To determine the type of the quadrilateral KATE with vertices K(0,4), A(3,6), T(6,2) and E(0,-2), we need to calculate the lengths of the sides and diagonals.

1. Calculate the lengths of the sides:

   • KA = sqrt[(3-0)² + (6-4)²] = sqrt[9 + 4] = sqrt[13]
   • AT = sqrt[(6-3)² + (2-6)²] = sqrt[9 + 16] = sqrt[25] = 5
   • TE = sqrt[(0-6)² + (-2-2)²] = sqrt[36 + 16] = sqrt[52]
   • EK = sqrt[(0-0)² + (-2-4)²] = sqrt[0 + 36] = sqrt[36] = 6

2. Calculate the lengths of the diagonals:

   • KT = sqrt[(6-0)² + (2-4)²] = sqrt[36 + 4] = sqrt[40]
   • AE = sqrt[(0-3)² + (-2-6)²] = sqrt[9 + 64] = sqrt[73]

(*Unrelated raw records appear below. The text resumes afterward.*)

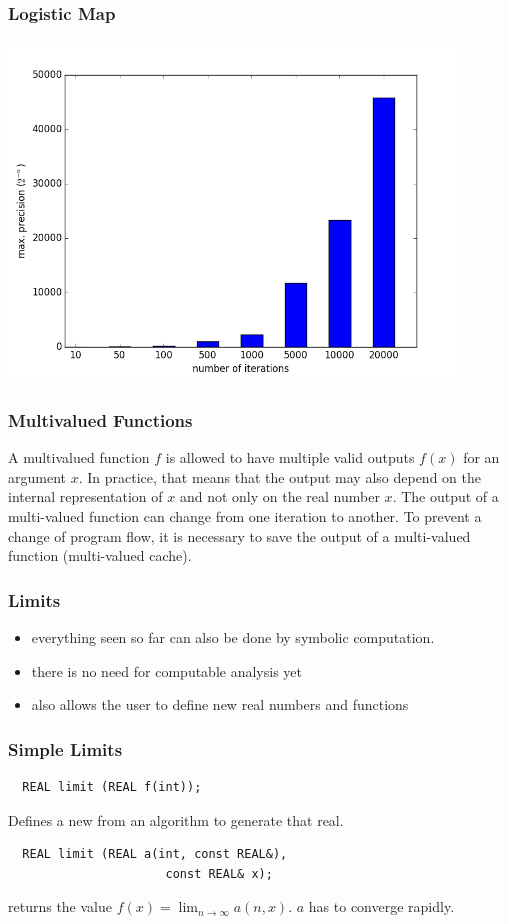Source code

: \begin{frame}
  \frametitle{Logistic Map}
  \centering
  \includegraphics[width=0.9\textwidth]{logmap2}
\end{frame}
\begin{frame}
  \frametitle{Multivalued Functions}
  \large
  A multivalued function $f$ is allowed to have multiple valid outputs $f(x)$ for an argument $x$.
  \pause
  \vfill
  In practice, that means that the output may also depend on the internal representation of $x$
  and not only on the real number $x$.
  \pause
  \vfill
  The output of a multi-valued function can change from one iteration to another.
  To prevent a change of program flow, it is necessary to save the output of a multi-valued function (multi-valued cache).
\end{frame}
\begin{frame}
  \frametitle{Limits}
  \begin{itemize}[<+->]
    \item everything seen so far can also be done by symbolic computation.
    \item there is no need for computable analysis yet
    \item \irram also allows the user to define new real numbers and functions
  \end{itemize}
\end{frame}
\begin{frame}[<+->][fragile]
  \frametitle{Simple Limits}
  \begin{lstlisting}
  REAL limit (REAL f(int));
  \end{lstlisting}
  Defines a new \real from an algorithm to generate that real.
  \vfill
  \pause
  \begin{lstlisting}
  REAL limit (REAL a(int, const REAL&),
                      const REAL& x);
  \end{lstlisting}
  returns the value $f(x) = \lim_{n \to \infty} a(n,x)$.
  $a$ has to converge rapidly.
\end{frame}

From the above calculations, we can see that the lengths of the opposite sides are not equal (KA ≠ TE and AT ≠ EK), so the quadrilateral is not a parallelogram. Also, the diagonals are not equal (KT ≠ AE), so it's not a rectangle or a rhombus.

Therefore, the quadrilateral KATE with vertices K(0,4), A(3,6), T(6,2) and E(0,-2) is a general quadrilateral.

To determine the type of the quadrilateral KATE with vertices K(0,4), A(3,6), T(6,2) and E(0,-2), we need to calculate the lengths of the sides and diagonals.

Step 1: Calculate the lengths of the sides

• KA = sqrt[(3-0)² + (6-4)²] = sqrt[9 + 4] = sqrt[13]
• AT = sqrt[(6-3)² + (2-6)²] = sqrt[9 + 16] = sqrt[25] = 5
• TE = sqrt[(0-6)² + (-2-2)²] = sqrt[36 + 16] = sqrt[52]
• EK = sqrt[(0-0)² + (-2-4)²] = sqrt[0 + 36] = sqrt[36] = 6

Step 2: Calculate the lengths of the diagonals

• KT = sqrt[(6-0)² + (2-4)²] = sqrt[36 + 4] = sqrt[40]
• AE = sqrt[(0-3)² + (-2-6)²] = sqrt[9 + 64] = sqrt[73]

Step 3: Compare the lengths We see that KA ≠ AT ≠ TE ≠ EK and KT ≠ AE, so the quadrilateral is not a rectangle, square, parallelogram, or rhombus.

Therefore, the quadrilateral KATE is a general quadrilateral.